Uma operação integrada entre a Polícia Federal, a Receita Federal e o Ministério Público Federal foi deflagrada nesta terça-feira, dia 28, com o objetivo de enfrentar um esquema de corrupção instalado na alfândega do Porto do Rio de Janeiro.
De acordo com informações fornecidas pela Receita Federal, a investigação revelou que o grupo criminoso movimentou mercadorias no valor de 86,6 bilhões de reais entre julho de 2021 e março de 2026, com o pagamento de propinas que alcançaram dezenas de milhões de reais.
O esquema sob investigação envolve importadores, despachantes e servidores públicos, apontados por facilitar o ingresso irregular de produtos por meio do contrabando e do descaminho no Porto do Rio de Janeiro.
Na manhã de hoje, foram executados 45 mandados de busca e apreensão em endereços no Rio de Janeiro e em Vitória, capital do Espírito Santo. Também foram determinadas medidas de afastamento de 17 auditores fiscais e oito analistas tributários de suas funções, além do bloqueio de bens e restrições à atuação profissional dos investigados.

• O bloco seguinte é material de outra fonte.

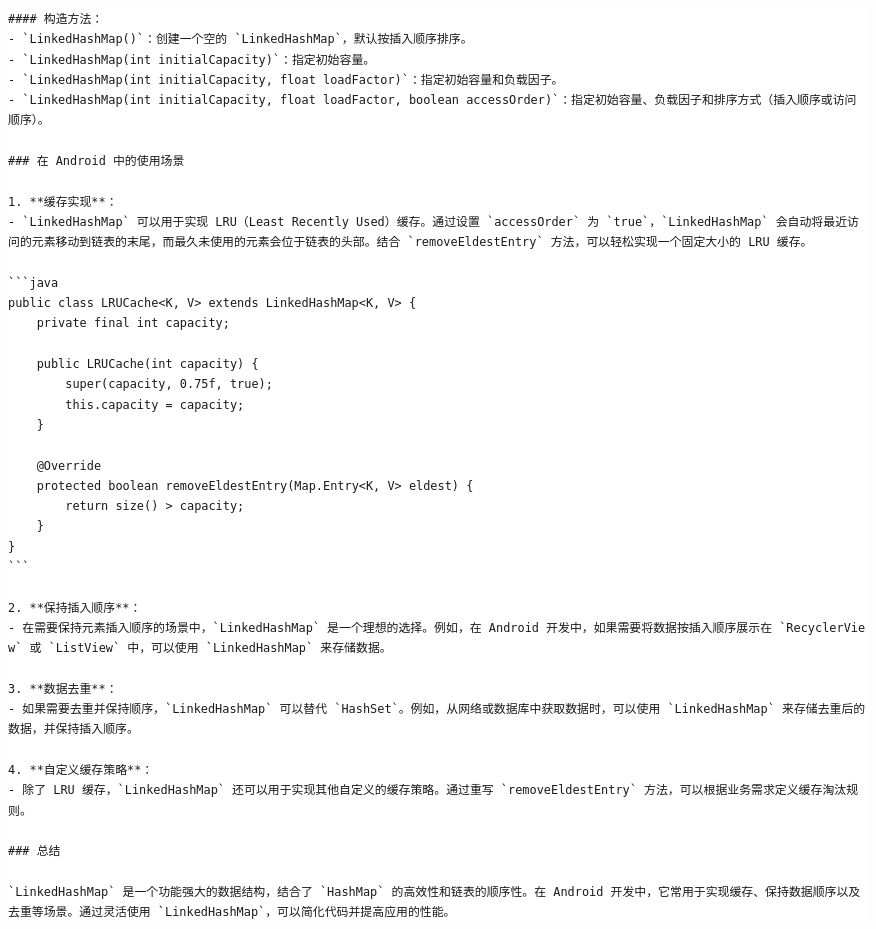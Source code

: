     #### 构造方法：
    - `LinkedHashMap()`：创建一个空的 `LinkedHashMap`，默认按插入顺序排序。
    - `LinkedHashMap(int initialCapacity)`：指定初始容量。
    - `LinkedHashMap(int initialCapacity, float loadFactor)`：指定初始容量和负载因子。
    - `LinkedHashMap(int initialCapacity, float loadFactor, boolean accessOrder)`：指定初始容量、负载因子和排序方式（插入顺序或访问顺序）。

    ### 在 Android 中的使用场景

    1. **缓存实现**：
    - `LinkedHashMap` 可以用于实现 LRU（Least Recently Used）缓存。通过设置 `accessOrder` 为 `true`，`LinkedHashMap` 会自动将最近访问的元素移动到链表的末尾，而最久未使用的元素会位于链表的头部。结合 `removeEldestEntry` 方法，可以轻松实现一个固定大小的 LRU 缓存。

    ```java
    public class LRUCache<K, V> extends LinkedHashMap<K, V> {
        private final int capacity;

        public LRUCache(int capacity) {
            super(capacity, 0.75f, true);
            this.capacity = capacity;
        }

        @Override
        protected boolean removeEldestEntry(Map.Entry<K, V> eldest) {
            return size() > capacity;
        }
    }
    ```

    2. **保持插入顺序**：
    - 在需要保持元素插入顺序的场景中，`LinkedHashMap` 是一个理想的选择。例如，在 Android 开发中，如果需要将数据按插入顺序展示在 `RecyclerView` 或 `ListView` 中，可以使用 `LinkedHashMap` 来存储数据。

    3. **数据去重**：
    - 如果需要去重并保持顺序，`LinkedHashMap` 可以替代 `HashSet`。例如，从网络或数据库中获取数据时，可以使用 `LinkedHashMap` 来存储去重后的数据，并保持插入顺序。

    4. **自定义缓存策略**：
    - 除了 LRU 缓存，`LinkedHashMap` 还可以用于实现其他自定义的缓存策略。通过重写 `removeEldestEntry` 方法，可以根据业务需求定义缓存淘汰规则。

    ### 总结

    `LinkedHashMap` 是一个功能强大的数据结构，结合了 `HashMap` 的高效性和链表的顺序性。在 Android 开发中，它常用于实现缓存、保持数据顺序以及去重等场景。通过灵活使用 `LinkedHashMap`，可以简化代码并提高应用的性能。


##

Segundo a investigação, a associação criminosa era estruturada para promover a liberação indevida de mercadorias, com divergências identificadas entre os produtos realmente importados e os declarados nos documentos, o que permitia a entrada de bens sem o recolhimento dos tributos devidos.
A Corregedoria da Receita Federal classificou esta como a maior operação de sua história. O processo investigativo foi aberto em 2022, em decorrência de controles internos realizados pelo próprio órgão e de denúncias recebidas.
Participam da ação mais de 100 servidores da Receita Federal e aproximadamente 200 policiais federais, envolvidos nas diligências do dia.
A Receita Federal está estruturando imediatamente ações de apoio ao Porto do Rio de Janeiro para manter a fluidez do comércio, além de revisar as operações irregulares realizadas no período investigado.
Além das medidas já adotadas, está prevista a implementação de novas ações para responsabilizar os pagadores de propina identificados durante a apuração.
Entre os crimes que poderão ser imputados aos investigados estão corrupção, associação criminosa, contrabando, descaminho e lavagem de dinheiro, além de outras possíveis infrações penais identificadas ao longo do processo.